La física del encuentro con un agujero negro
Contrariamente a los tropos de la ciencia ficción, un pequeño agujero negro primordial (uno que teóricamente podría existir en el Universo temprano) probablemente causaría daños similares a una herida de bala en lugar de una aniquilación inmediata. Esto se debe a que la principal amenaza no es que el agujero negro te coma ; es la onda de choque supersónica que genera cuando se mueve a través del tejido a velocidades extremas.
La masa mínima necesaria para provocar daños importantes es asombrosa: alrededor de 140 mil millones de toneladas métricas. Con este tamaño, el agujero negro seguiría siendo increíblemente pequeño, con un diámetro menor que el de un átomo de hidrógeno. El verdadero problema surge de su velocidad (normalmente alrededor de 200 kilómetros por segundo), que crea una onda de choque capaz de desgarrar la carne.
Fuerzas de marea y espaguetificación
Más allá del shock inicial, entran en juego las fuerzas gravitacionales. Si bien la imagen popular de un agujero negro implica “espaguetificación” (estiramiento en forma de fideos), esto sólo se convierte en un factor en el caso de agujeros negros mucho más grandes, de al menos 7 billones de toneladas métricas.
Para alterar significativamente el tejido humano, particularmente el cerebro, un agujero negro tendría que ser comparable en masa a un asteroide. Incluso entonces, la onda de choque supersónica probablemente causaría daños más inmediatos. Es crucial recordar que las fuerzas gravitacionales ejercidas por tales objetos son débiles a escala de células individuales; su cuerpo existe diariamente bajo la atracción mucho más fuerte de la gravedad de la Tierra sin desintegrarse.
La improbabilidad de un encuentro
¿La buena noticia? Un evento así es casi estadísticamente imposible. Si los agujeros negros primordiales existen (su existencia aún no está demostrada), la densidad de estos objetos es tan baja que se estima que una colisión con un ser humano ocurre sólo una vez cada quintillones de años. Dado que el Universo tiene sólo 13.800 millones de años, es probable que la humanidad no viva el tiempo suficiente para que se produzca este escenario.

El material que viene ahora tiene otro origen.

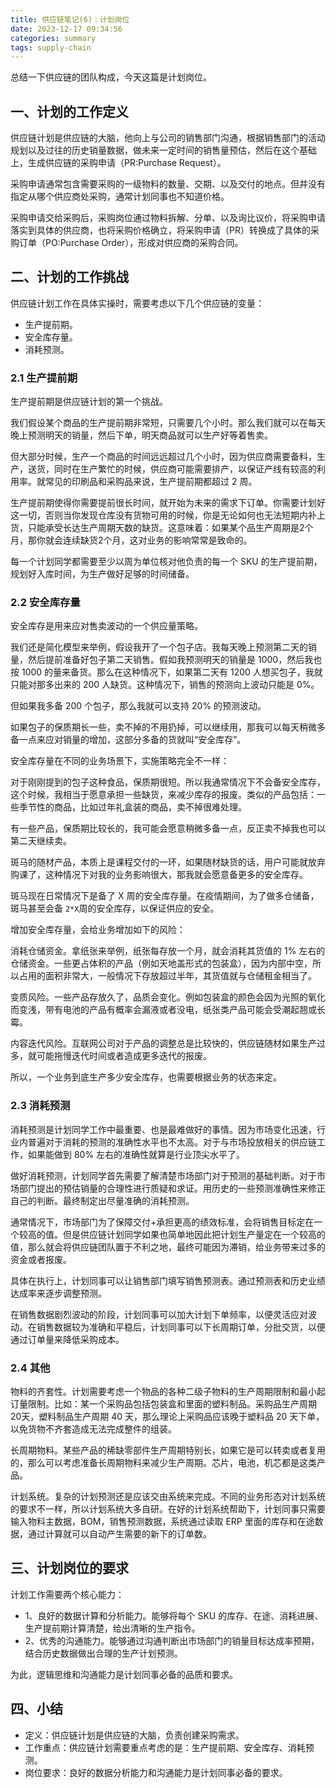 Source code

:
 ```yaml
---
title: 供应链笔记(6)：计划岗位
date: 2023-12-17 09:34:56
categories: summary
tags: supply-chain
---
```


总结一下供应链的团队构成，今天这篇是计划岗位。

## 一、计划的工作定义

供应链计划是供应链的大脑，他向上与公司的销售部门沟通，根据销售部门的活动规划以及过往的历史销量数据，做未来一定时间的销售量预估，然后在这个基础上，生成供应链的采购申请（PR:Purchase Request）。

采购申请通常包含需要采购的一级物料的数量、交期、以及交付的地点。但并没有指定从哪个供应商处采购，通常计划同事也不知道价格。

采购申请交给采购后，采购岗位通过物料拆解、分单、以及询比议价，将采购申请落实到具体的供应商，也将采购价格确立，将采购申请（PR）转换成了具体的采购订单（PO:Purchase Order），形成对供应商的采购合同。

## 二、计划的工作挑战

供应链计划工作在具体实操时，需要考虑以下几个供应链的变量：

 - 生产提前期。
 - 安全库存量。
 - 消耗预测。

### 2.1 生产提前期

生产提前期是供应链计划的第一个挑战。

我们假设某个商品的生产提前期非常短，只需要几个小时。那么我们就可以在每天晚上预测明天的销量，然后下单，明天商品就可以生产好等着售卖。

但大部分时候，生产一个商品的时间远远超过几个小时，因为供应商需要备料，生产，送货，同时在生产繁忙的时候，供应商可能需要排产，以保证产线有较高的利用率。就常见的印刷品和采购品来说，生产提前期都超过 2 周。

生产提前期使得你需要提前很长时间，就开始为未来的需求下订单。你需要计划好这一切，否则当你发现仓库没有货物可用的时候，你是无论如何也无法短期内补上货，只能承受长达生产周期天数的缺货。这意味着：如果某个品生产周期是2个月，那你就会连续缺货2个月，这对业务的影响常常是致命的。

每一个计划同学都需要至少以周为单位核对他负责的每一个 SKU 的生产提前期，规划好入库时间，为生产做好足够的时间储备。

### 2.2 安全库存量

安全库存是用来应对售卖波动的一个供应量策略。

我们还是简化模型来举例，假设我开了一个包子店。我每天晚上预测第二天的销量，然后提前准备好包子第二天销售。假如我预测明天的销量是 1000，然后我也按 1000 的量来备货。那么在这种情况下，如果第二天有 1200 人想买包子，我就只能对那多出来的 200 人缺货。这种情况下，销售的预测向上波动只能是 0%。

但如果我多备 200 个包子，那么我就可以支持 20% 的预测波动。

如果包子的保质期长一些，卖不掉的不用扔掉，可以继续用，那我可以每天稍微多备一点来应对销量的增加，这部分多备的货就叫“安全库存”。

安全库存量在不同的业务场景下，实施策略完全不一样：

对于刚刚提到的包子这种食品，保质期很短。所以我通常情况下不会备安全库存，这个时候，我相当于愿意承担一些缺货，来减少库存的报废。类似的产品包括：一些季节性的商品，比如过年礼盒装的商品，卖不掉很难处理。

有一些产品，保质期比较长的，我可能会愿意稍微多备一点，反正卖不掉我也可以第二天继续卖。

斑马的随材产品，本质上是课程交付的一环，如果随材缺货的话，用户可能就放弃购课了，这种情况下对我的业务影响很大，那我就会愿意备更多的安全库存。

斑马现在日常情况下是备了 X 周的安全库存量。在疫情期间，为了做多仓储备，斑马甚至会备 `2*X`周的安全库存，以保证供应的安全。

增加安全库存量，会给业务增加如下的风险：

消耗仓储资金。拿纸张来举例，纸张每存放一个月，就会消耗其货值的 1% 左右的仓储资金。一些更占体积的产品（例如天地盖形式的包装盒），因为内部中空，所以占用的面积非常大，一般情况下存放超过半年，其货值就与仓储租金相当了。

变质风险。一些产品存放久了，品质会变化。例如包装盒的颜色会因为光照的氧化而变浅，带有电池的产品有概率会漏液或者没电，纸张类产品可能会受潮起翘或长霉。

内容迭代风险。互联网公司对于产品的调整总是比较快的，供应链随材如果生产过多，就可能拖慢迭代时间或者造成更多迭代的报废。

所以，一个业务到底生产多少安全库存，也需要根据业务的状态来定。

### 2.3 消耗预测

消耗预测是计划同学工作中最重要、也是最难做好的事情。因为市场变化迅速，行业内普遍对于消耗的预测的准确性水平也不太高。对于与市场投放相关的供应链工作，如果能做到 80% 左右的准确性就算是行业顶尖水平了。

做好消耗预测，计划同学首先需要了解清楚市场部门对于预测的基础判断。对于市场部门提出的预估销量的合理性进行质疑和求证。用历史的一些预测准确性来修正自己的判断。最终制定出尽量准确的消耗预测。

通常情况下，市场部门为了保障交付+承担更高的绩效标准，会将销售目标定在一个较高的值。但是供应链计划同学如果也简单地因此把计划生产量定在一个较高的值，那么就会将供应链团队置于不利之地，最终可能因为滞销，给业务带来过多的资金或者报废。

具体在执行上，计划同事可以让销售部门填写销售预测表。通过预测表和历史业绩达成率来逐步调整预测。

在销售数据剧烈波动的阶段，计划同事可以加大计划下单频率，以便灵活应对波动。在销售数据较为准确和平稳后，计划同事可以下长周期订单，分批交货，以便通过订单量来降低采购成本。

### 2.4 其他

物料的齐套性。计划需要考虑一个物品的各种二级子物料的生产周期限制和最小起订量限制。比如：某一个采购品包括包装盒和里面的塑料制品。采购品生产周期 20天，塑料制品生产周期 40 天，那么理论上采购品应该晚于塑料品 20 天下单，以免货物不齐套造成无法完成整件的组装。

长周期物料。某些产品的稀缺零部件生产周期特别长，如果它是可以转卖或者复用的，那么可以考虑准备长周期物料来减少生产周期。芯片，电池，机芯都是这类产品。

计划系统。复杂的计划预测还是应该交由系统来完成。不同的业务形态对计划系统的要求不一样，所以计划系统大多自研。在好的计划系统帮助下，计划同事只需要输入物料主数据，BOM，销售预测数据，系统通过读取 ERP 里面的库存和在途数据，通过计算就可以自动产生需要的新下的订单数。

## 三、计划岗位的要求

计划工作需要两个核心能力：

 * 1、良好的数据计算和分析能力。能够将每个 SKU 的库存、在途、消耗进展、生产提前期计算清楚，给出清晰的生产指令。
 * 2、优秀的沟通能力。能够通过沟通判断出市场部门的销量目标达成率预期，结合历史数据做出合理的生产计划预测。

为此，逻辑思维和沟通能力是计划同事必备的品质和要求。

## 四、小结

 * 定义：供应链计划是供应链的大脑，负责创建采购需求。
 * 工作重点：供应链计划需要重点考虑的是：生产提前期、安全库存、消耗预测。
 * 岗位要求：良好的数据分析能力和沟通能力是计划同事必备的要求。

“Un agujero negro primordial suficientemente grande… causaría lesiones graves o la muerte si pasara a través de uno. Se comportaría como un disparo”, afirma el físico Robert Scherrer. “Un agujero negro primordial más pequeño podría atravesarte y ni siquiera lo notarías”.
En última instancia, si bien el experimento mental es fascinante, el riesgo de ser atravesado por un pequeño agujero negro es tan insignificante que cae firmemente en el ámbito de las curiosidades teóricas más que en el de las amenazas prácticas.